Member of the Nebraska Legislature from the 2nd district
- In office January 5, 1965 – April 1, 1970
- Preceded by: William Brandt
- Succeeded by: Jack Mullen

Personal details
- Born: April 12, 1920 Independence, Missouri
- Died: June 25, 1988 (aged 68) Omaha, Nebraska
- Party: Republican
- Spouse: Clara Lee Keller ​(m. 1945)​
- Children: 4 (Rick, Linda, Ralph, Virginia)
- Education: Central Methodist College University of Southern California University of Missouri (B.S.)
- Occupation: Automobile dealer

= Rick Budd =

American politician (1920–1988)

Rick S. Budd (April 12, 1920 – June 25, 1988) was a Republican politician from Nebraska who served as a member of the Nebraska Legislature from the 2nd district from 1965 to 1970.

==Early life==
Budd was born in Independence, Missouri, in 1920, and attended Central Methodist College and the University of Southern California before graduating with his bachelor's degree in business administration from the University of Missouri. Budd owned and operated several companies in Nebraska City, including a car dealership, hardware store, and appliance store. He served as a member of the Nebraska City School Board.

==Nebraska Legislature==
In 1964, Budd ran for the state legislature from the 2nd district. Following redistricting, the 2nd district, which included Nemaha and Otoe counties, was redrawn to include Cass and Otoe counties. Incumbent State Senator William Brandt declined to seek re-election, and faced former State Senator Frank Sorrell and farmer Carl Swanson in the primary election. Budd placed first in the primary election, receiving 48 percent of the vote to Sorrell's 28 percent and Swanson's 23 percent, and he advanced to the general election with Sorrell. Sorrell died on August 20, 1964, and was replaced on the ballot by Swanson. Budd defeated Swanson by a wide margin, receiving 59 percent of the vote to Swanson's 41 percent.

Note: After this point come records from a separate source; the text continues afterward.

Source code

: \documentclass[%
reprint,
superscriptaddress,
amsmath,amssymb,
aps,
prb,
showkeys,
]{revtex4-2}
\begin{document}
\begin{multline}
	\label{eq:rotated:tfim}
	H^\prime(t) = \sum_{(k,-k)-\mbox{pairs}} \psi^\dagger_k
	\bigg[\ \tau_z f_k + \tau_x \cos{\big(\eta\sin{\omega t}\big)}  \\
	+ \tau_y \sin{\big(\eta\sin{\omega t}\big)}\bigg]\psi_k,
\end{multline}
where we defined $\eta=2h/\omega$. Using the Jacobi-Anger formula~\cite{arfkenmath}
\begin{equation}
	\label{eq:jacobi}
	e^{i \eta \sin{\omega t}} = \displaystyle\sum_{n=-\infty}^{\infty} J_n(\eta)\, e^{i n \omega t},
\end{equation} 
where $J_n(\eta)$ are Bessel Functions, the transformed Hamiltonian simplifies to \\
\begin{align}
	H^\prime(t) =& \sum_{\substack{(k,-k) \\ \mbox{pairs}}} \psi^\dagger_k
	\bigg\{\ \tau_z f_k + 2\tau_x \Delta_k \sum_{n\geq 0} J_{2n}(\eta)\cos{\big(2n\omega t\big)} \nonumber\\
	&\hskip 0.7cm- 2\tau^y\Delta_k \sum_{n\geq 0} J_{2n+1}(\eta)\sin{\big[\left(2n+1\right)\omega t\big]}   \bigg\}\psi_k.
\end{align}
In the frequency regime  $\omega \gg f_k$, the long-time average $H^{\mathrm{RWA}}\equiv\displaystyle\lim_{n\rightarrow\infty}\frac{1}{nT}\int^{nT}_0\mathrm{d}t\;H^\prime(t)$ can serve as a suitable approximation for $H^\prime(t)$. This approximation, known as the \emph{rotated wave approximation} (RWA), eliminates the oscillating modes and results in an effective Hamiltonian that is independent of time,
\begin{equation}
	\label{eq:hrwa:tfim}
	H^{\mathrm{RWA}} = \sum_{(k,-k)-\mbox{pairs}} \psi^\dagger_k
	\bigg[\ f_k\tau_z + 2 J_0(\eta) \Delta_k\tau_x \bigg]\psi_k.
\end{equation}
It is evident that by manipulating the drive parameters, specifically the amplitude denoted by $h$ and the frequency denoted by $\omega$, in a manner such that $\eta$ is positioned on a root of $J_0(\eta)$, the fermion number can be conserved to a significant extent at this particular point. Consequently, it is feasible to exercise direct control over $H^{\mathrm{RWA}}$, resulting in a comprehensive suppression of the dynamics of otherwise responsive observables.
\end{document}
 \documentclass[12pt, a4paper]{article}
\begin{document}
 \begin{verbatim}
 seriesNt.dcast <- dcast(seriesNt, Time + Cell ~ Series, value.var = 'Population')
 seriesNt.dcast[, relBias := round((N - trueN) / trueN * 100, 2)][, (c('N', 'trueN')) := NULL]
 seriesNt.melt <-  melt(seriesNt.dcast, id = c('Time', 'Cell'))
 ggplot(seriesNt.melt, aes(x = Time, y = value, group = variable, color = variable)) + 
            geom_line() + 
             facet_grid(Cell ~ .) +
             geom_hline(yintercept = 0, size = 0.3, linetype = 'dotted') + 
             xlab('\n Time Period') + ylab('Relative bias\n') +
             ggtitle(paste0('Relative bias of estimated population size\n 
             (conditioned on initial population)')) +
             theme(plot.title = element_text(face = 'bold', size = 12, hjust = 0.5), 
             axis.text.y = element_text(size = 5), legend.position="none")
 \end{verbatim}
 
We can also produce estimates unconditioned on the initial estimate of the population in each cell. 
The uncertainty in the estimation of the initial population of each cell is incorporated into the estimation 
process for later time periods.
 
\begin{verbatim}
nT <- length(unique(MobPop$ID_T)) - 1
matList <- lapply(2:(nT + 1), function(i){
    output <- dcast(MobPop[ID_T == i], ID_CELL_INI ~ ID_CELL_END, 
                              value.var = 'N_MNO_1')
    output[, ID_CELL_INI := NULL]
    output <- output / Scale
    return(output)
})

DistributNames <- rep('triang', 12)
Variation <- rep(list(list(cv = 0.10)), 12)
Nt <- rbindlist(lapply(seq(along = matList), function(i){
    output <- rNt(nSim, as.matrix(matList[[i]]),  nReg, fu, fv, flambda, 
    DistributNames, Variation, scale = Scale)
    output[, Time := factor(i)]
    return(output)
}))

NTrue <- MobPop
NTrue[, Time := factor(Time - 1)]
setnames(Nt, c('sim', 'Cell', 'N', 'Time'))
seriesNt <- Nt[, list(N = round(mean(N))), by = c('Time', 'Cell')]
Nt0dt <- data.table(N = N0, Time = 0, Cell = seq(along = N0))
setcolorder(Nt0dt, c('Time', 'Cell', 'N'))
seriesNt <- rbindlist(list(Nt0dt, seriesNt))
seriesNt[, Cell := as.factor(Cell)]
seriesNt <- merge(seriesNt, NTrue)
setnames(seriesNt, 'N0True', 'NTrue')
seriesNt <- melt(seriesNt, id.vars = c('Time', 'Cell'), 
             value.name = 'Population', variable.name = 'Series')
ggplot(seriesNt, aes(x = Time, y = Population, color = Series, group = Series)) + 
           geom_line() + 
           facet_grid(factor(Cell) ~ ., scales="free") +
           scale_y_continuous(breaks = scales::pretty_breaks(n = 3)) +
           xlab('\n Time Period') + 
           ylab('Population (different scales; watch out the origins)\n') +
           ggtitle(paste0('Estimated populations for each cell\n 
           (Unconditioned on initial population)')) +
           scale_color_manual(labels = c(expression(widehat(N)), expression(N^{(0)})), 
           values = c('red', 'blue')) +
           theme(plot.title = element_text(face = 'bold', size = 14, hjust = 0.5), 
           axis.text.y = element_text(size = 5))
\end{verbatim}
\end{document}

Budd ran for a second term in 1966. He was challenged by farmer Calvin Carsten and ironworker William Heier. Budd placed first in the primary election, receiving 61 percent of the vote to Carsten's 33 percent and Heier's 6 percent. Budd and Carsten advanced to the general election, where Budd defeated Carsten, winning re-election with 59 percent of the vote.

==Post-legislative career==
On April 1, 1970, Budd resigned from the state legislature to serve as the Nebraska state director of the Small Business Administration. He stepped down as state director in 1988.

==Death==
Budd died on June 25, 1988.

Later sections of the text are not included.